**TO DO:** Find the lines of the listing that contain the string "Question", and return them.

============================================================

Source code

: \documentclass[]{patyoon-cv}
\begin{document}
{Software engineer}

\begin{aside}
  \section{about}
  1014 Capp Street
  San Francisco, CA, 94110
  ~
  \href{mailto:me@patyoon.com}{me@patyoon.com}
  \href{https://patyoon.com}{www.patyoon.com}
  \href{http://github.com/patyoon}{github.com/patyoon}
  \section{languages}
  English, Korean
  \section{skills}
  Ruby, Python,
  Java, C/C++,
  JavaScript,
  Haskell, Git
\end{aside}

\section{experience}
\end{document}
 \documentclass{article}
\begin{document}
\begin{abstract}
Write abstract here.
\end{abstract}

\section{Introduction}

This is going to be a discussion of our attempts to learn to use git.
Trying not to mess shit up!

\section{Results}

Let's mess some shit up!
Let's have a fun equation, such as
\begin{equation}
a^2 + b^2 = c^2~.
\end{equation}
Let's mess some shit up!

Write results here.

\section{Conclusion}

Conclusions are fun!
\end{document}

============================================================

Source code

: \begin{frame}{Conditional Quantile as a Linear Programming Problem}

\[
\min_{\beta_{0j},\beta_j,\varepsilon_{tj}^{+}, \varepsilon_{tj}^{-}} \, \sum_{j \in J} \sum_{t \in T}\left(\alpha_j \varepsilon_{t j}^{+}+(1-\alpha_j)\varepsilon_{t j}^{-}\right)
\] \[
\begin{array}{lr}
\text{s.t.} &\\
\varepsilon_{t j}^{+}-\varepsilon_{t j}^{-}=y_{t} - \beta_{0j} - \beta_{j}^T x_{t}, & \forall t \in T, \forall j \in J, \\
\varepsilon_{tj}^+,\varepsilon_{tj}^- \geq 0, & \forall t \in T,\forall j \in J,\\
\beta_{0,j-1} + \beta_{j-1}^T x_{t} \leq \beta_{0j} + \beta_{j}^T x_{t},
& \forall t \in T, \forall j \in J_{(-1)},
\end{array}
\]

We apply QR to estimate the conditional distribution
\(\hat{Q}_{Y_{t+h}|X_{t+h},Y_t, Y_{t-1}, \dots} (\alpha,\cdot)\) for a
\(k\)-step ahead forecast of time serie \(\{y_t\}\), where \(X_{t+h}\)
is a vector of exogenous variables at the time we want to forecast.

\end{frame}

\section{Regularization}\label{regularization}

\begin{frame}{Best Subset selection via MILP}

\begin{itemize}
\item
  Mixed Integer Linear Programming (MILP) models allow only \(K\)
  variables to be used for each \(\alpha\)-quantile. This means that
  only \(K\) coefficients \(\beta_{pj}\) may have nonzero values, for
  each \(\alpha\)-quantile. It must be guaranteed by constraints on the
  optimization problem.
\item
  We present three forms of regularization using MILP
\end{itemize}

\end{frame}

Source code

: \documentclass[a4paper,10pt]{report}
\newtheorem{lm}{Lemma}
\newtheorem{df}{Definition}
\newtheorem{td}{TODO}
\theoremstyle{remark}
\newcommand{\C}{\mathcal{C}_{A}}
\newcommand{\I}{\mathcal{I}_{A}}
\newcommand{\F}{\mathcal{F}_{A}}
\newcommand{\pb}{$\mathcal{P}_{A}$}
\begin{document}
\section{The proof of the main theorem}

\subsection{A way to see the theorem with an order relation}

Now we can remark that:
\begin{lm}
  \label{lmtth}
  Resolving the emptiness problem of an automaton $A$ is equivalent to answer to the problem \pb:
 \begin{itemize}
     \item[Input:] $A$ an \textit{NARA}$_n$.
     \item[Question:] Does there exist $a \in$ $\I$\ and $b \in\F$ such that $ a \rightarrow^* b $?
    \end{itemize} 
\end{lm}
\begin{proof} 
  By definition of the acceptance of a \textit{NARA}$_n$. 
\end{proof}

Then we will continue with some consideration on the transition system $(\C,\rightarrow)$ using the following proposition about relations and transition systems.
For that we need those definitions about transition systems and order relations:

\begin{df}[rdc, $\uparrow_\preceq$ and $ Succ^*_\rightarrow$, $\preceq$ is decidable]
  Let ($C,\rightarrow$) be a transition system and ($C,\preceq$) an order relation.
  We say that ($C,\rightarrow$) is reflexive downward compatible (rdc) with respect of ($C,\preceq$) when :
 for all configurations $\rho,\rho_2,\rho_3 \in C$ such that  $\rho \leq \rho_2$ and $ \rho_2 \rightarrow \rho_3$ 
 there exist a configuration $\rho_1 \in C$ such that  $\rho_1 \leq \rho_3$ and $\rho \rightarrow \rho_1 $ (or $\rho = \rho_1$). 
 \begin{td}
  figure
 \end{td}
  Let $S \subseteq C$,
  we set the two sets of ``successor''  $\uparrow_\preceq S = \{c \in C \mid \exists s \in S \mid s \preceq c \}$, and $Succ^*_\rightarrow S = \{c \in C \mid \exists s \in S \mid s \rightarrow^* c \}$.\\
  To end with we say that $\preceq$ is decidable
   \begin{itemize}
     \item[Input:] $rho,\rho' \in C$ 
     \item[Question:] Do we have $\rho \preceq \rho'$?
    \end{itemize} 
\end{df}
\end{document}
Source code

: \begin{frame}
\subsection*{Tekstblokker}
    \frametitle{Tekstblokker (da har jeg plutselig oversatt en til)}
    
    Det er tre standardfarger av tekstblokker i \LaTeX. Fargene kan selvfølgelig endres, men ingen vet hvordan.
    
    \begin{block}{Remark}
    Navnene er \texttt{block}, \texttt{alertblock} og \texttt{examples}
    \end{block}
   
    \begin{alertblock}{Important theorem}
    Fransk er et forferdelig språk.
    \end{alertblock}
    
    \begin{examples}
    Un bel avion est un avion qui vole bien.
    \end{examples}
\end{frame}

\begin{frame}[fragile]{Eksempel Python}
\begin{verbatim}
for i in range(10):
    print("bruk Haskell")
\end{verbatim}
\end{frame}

============================================================

**SOLUTION TO THIS EXERCISE:**
     \item[Question:] Does there exist $a \in$ $\I$\ and $b \in\F$ such that $ a \rightarrow^* b $?
     \item[Question:] Do we have $\rho \preceq \rho'$?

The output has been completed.